[Stored records]
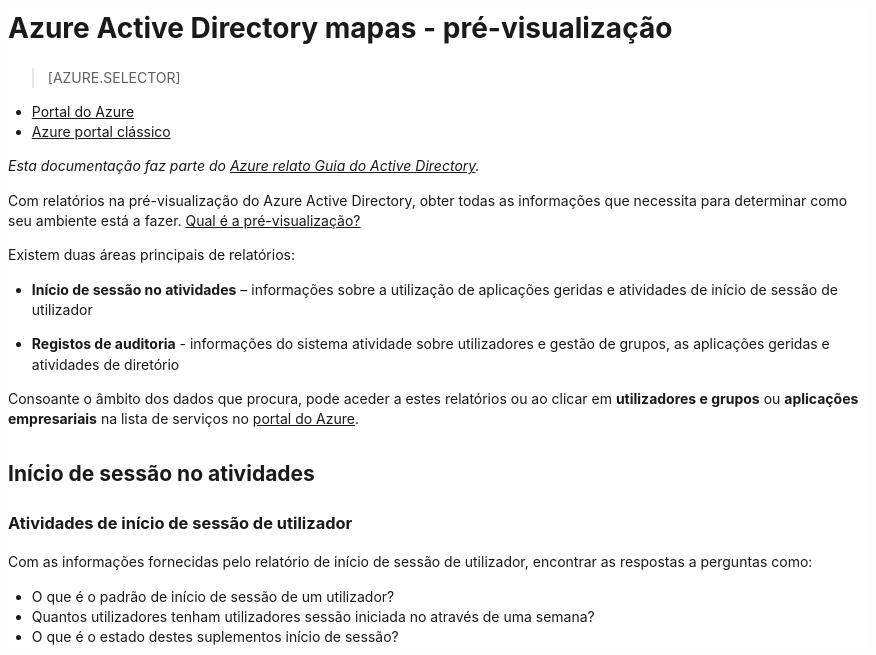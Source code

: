 <properties
   pageTitle="Azure Active Directory mapas - pré-visualizar | Microsoft Azure"
   description="Lista os vários relatórios disponíveis de pré-visualização do Azure Active Directory"
   services="active-directory"
   documentationCenter=""
   authors="markusvi"
   manager="femila"
   editor=""/>

<tags
   ms.service="active-directory"
   ms.devlang="na"
   ms.topic="get-started-article"
   ms.tgt_pltfrm="na"
   ms.workload="identity"
   ms.date="09/30/2016"
   ms.author="markvi"/>

# <a name="azure-active-directory-reporting---preview"></a>Azure Active Directory mapas - pré-visualização

> [AZURE.SELECTOR]
- [Portal do Azure](active-directory-reporting-azure-portal.md)
- [Azure portal clássico](active-directory-reporting-guide.md)

*Esta documentação faz parte do [Azure relato Guia do Active Directory](active-directory-reporting-guide.md).*

Com relatórios na pré-visualização do Azure Active Directory, obter todas as informações que necessita para determinar como seu ambiente está a fazer. [Qual é a pré-visualização?](active-directory-preview-explainer.md)

Existem duas áreas principais de relatórios:

- **Início de sessão no atividades** – informações sobre a utilização de aplicações geridas e atividades de início de sessão de utilizador

- **Registos de auditoria** - informações do sistema atividade sobre utilizadores e gestão de grupos, as aplicações geridas e atividades de diretório

Consoante o âmbito dos dados que procura, pode aceder a estes relatórios ou ao clicar em **utilizadores e grupos** ou **aplicações empresariais** na lista de serviços no [portal do Azure](https://portal.azure.com).

## <a name="sign-in-activities"></a>Início de sessão no atividades

### <a name="user-sign-in-activities"></a>Atividades de início de sessão de utilizador

Com as informações fornecidas pelo relatório de início de sessão de utilizador, encontrar as respostas a perguntas como:

- O que é o padrão de início de sessão de um utilizador?
- Quantos utilizadores tenham utilizadores sessão iniciada no através de uma semana?
- O que é o estado destes suplementos início de sessão?
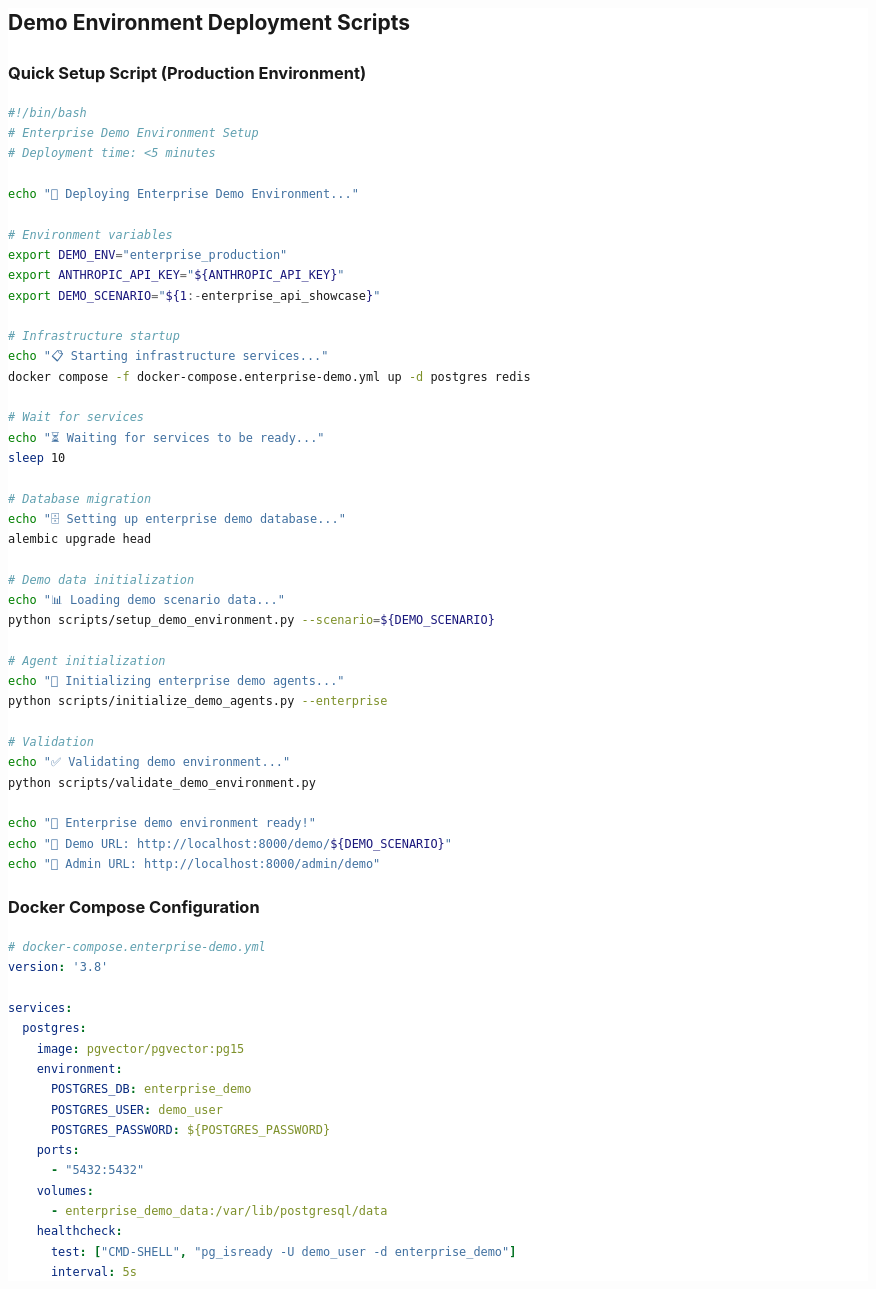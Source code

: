 ## Demo Environment Deployment Scripts

### Quick Setup Script (Production Environment)
```bash
#!/bin/bash
# Enterprise Demo Environment Setup
# Deployment time: <5 minutes

echo "🚀 Deploying Enterprise Demo Environment..."

# Environment variables
export DEMO_ENV="enterprise_production"
export ANTHROPIC_API_KEY="${ANTHROPIC_API_KEY}"
export DEMO_SCENARIO="${1:-enterprise_api_showcase}"

# Infrastructure startup
echo "📋 Starting infrastructure services..."
docker compose -f docker-compose.enterprise-demo.yml up -d postgres redis

# Wait for services
echo "⏳ Waiting for services to be ready..."
sleep 10

# Database migration
echo "🗄️ Setting up enterprise demo database..."
alembic upgrade head

# Demo data initialization
echo "📊 Loading demo scenario data..."
python scripts/setup_demo_environment.py --scenario=${DEMO_SCENARIO}

# Agent initialization
echo "🤖 Initializing enterprise demo agents..."
python scripts/initialize_demo_agents.py --enterprise

# Validation
echo "✅ Validating demo environment..."
python scripts/validate_demo_environment.py

echo "🎯 Enterprise demo environment ready!"
echo "📍 Demo URL: http://localhost:8000/demo/${DEMO_SCENARIO}"
echo "🔑 Admin URL: http://localhost:8000/admin/demo"
```

### Docker Compose Configuration
```yaml
# docker-compose.enterprise-demo.yml
version: '3.8'

services:
  postgres:
    image: pgvector/pgvector:pg15
    environment:
      POSTGRES_DB: enterprise_demo
      POSTGRES_USER: demo_user
      POSTGRES_PASSWORD: ${POSTGRES_PASSWORD}
    ports:
      - "5432:5432"
    volumes:
      - enterprise_demo_data:/var/lib/postgresql/data
    healthcheck:
      test: ["CMD-SHELL", "pg_isready -U demo_user -d enterprise_demo"]
      interval: 5s
```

YOUR ASSIGNMENT: Considering the records above, state how many lines contain the word "services", with nothing else in your reply.

EXERCISE ANSWER: 5